Despite the objections raised by the Senate and reservations expressed by some Nigerians about its visa-on-arrival policy for Africans, the Federal Government has commenced the implementation of the new visa regime.
Sunday PUNCH findings revealed that the visa-on-arrival policy commenced on January 1, as planned. Also, the Nigeria Immigration Service has deployed a new border management security system in four airports across the country.
The President, Major General Muhammadu Buhari (retd.), on December 11, 2018 at the Aswan Forum for Sustainable Peace and Development in Africa, in Cairo, Egypt, announced the visa-on-arrival policy for Africans.
But, the announcement was greeted with criticisms by many Nigerians who believe the policy might worsen the security challenges facing the country.
The Senate on the basis of the above summoned the Minister of Interior, Mr Rauf Aregbosola, and the Comptroller General of the Nigeria Immigration Service, Muhammed Babandede, to brief them on the policy. Thereafter, the senate held a debate and at the conclusion of the debate, the President of the Senate, Ahmad Lawan in his remarks, called on the Attorney General of the Federation and Minister of Justice, Abubakar Malami, to forward all treaties and agreements entered into by the Federal Government to the National Assembly for ratification.
Lawan thereafter threw the matter up for vote and a majority of the senators voted against the policy. But according to Sunday Punch, findings on Saturday showed that the immigration service had begun the implementation of the policy.
Below is the position taken by some SANs who are divided over need for NASS approval
Lawyers, especially Senior Advocates of Nigeria, who spoke with Sunday PUNCH on Saturday, were divided over whether the visa-on-arrival policy needed the approval of the National Assembly.
A SAN, Sebastine Hon, said the President lacked the power to begin the implementation of the visa-on-arrival policy without it being first enacted into law by the National Assembly.
Hon said the implementation of the policy without the parliamentary validation through the making of a law would amount to usurping the powers of the National Assembly.
He said, “It falls outside the executive powers of the President. It falls within the Schedule to the Constitution that grants the National Assembly the legislative powers. So, it is something that is on the legislative list of the National Assembly of the Federal Government. It is the National Assembly alone that can take an action on such issue because it must first enact it into a law.
Another SAN, Ahmed Raji, however, argued that the National Assembly’s intervention was not required in the implementation of the policy, but queried the rationality of the policy.
He said, “I do not think executive powers require the intervention of the parliament. It is a policy for a particular purpose. But the question is, is it a desirable thing? If we allow everybody to come to Nigeria, is that what we need. Can’t we learn from the United Kingdom has gone through with the European Union which is not making them to opt out.
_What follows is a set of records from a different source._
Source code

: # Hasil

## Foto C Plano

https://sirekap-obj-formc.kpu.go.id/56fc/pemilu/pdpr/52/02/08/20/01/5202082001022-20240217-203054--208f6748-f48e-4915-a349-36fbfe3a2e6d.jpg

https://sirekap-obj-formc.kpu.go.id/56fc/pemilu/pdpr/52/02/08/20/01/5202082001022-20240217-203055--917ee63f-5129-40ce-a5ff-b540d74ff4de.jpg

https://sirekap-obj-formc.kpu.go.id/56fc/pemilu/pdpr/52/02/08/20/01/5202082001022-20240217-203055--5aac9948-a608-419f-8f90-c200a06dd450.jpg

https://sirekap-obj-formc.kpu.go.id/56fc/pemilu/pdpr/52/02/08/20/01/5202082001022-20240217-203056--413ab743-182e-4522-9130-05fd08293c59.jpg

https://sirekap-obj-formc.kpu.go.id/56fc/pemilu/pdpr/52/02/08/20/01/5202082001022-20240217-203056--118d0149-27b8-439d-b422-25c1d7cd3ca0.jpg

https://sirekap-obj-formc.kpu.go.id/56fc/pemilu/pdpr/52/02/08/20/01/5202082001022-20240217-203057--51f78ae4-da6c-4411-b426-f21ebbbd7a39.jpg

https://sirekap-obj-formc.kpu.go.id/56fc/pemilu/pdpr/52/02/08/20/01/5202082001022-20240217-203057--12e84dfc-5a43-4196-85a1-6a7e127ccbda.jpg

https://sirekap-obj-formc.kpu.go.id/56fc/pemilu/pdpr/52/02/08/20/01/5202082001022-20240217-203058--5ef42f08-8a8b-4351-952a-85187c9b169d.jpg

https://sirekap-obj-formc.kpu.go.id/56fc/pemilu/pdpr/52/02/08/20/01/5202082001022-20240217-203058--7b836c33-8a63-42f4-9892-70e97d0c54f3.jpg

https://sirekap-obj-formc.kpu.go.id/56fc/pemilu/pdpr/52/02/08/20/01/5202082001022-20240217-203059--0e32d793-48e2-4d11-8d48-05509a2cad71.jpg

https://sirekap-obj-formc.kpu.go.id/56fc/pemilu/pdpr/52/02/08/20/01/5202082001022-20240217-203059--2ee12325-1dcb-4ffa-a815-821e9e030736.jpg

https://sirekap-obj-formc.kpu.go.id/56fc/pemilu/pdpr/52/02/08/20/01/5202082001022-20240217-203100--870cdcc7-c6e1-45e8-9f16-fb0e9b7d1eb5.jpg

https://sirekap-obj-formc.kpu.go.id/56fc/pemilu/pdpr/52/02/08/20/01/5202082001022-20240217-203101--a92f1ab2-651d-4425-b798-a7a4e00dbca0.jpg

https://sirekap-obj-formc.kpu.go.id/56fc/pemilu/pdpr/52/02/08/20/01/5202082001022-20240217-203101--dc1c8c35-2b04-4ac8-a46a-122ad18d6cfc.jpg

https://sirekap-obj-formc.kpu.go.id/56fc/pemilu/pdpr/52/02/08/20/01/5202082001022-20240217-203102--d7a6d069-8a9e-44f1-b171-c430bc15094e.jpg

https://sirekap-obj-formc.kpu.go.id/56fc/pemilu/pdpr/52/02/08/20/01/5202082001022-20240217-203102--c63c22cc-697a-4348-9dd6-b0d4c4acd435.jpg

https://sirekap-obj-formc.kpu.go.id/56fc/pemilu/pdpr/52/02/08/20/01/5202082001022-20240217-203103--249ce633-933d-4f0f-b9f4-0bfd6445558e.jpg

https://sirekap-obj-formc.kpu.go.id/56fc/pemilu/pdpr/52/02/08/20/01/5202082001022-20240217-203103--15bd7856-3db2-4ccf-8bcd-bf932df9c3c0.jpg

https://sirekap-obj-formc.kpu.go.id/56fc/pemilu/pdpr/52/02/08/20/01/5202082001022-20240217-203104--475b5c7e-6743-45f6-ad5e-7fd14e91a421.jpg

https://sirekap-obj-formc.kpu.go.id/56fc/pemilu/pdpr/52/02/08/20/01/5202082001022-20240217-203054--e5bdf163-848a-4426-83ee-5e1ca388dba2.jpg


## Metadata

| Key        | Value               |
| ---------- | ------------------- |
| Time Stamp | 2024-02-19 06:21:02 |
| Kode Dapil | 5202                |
Another SAN, Yusuf Ali, said it was a policy and not a treaty. He stated that since it was a policy, it was within the confines of the executive arm of government to give directions without necessarily going through the National Assembly.
Another SAN, Mr Adeniyi Akintola, who urged the Federal Government to overhaul the nation’s foreign policy, said Nigeria’s foreign policies, currently, had no direction.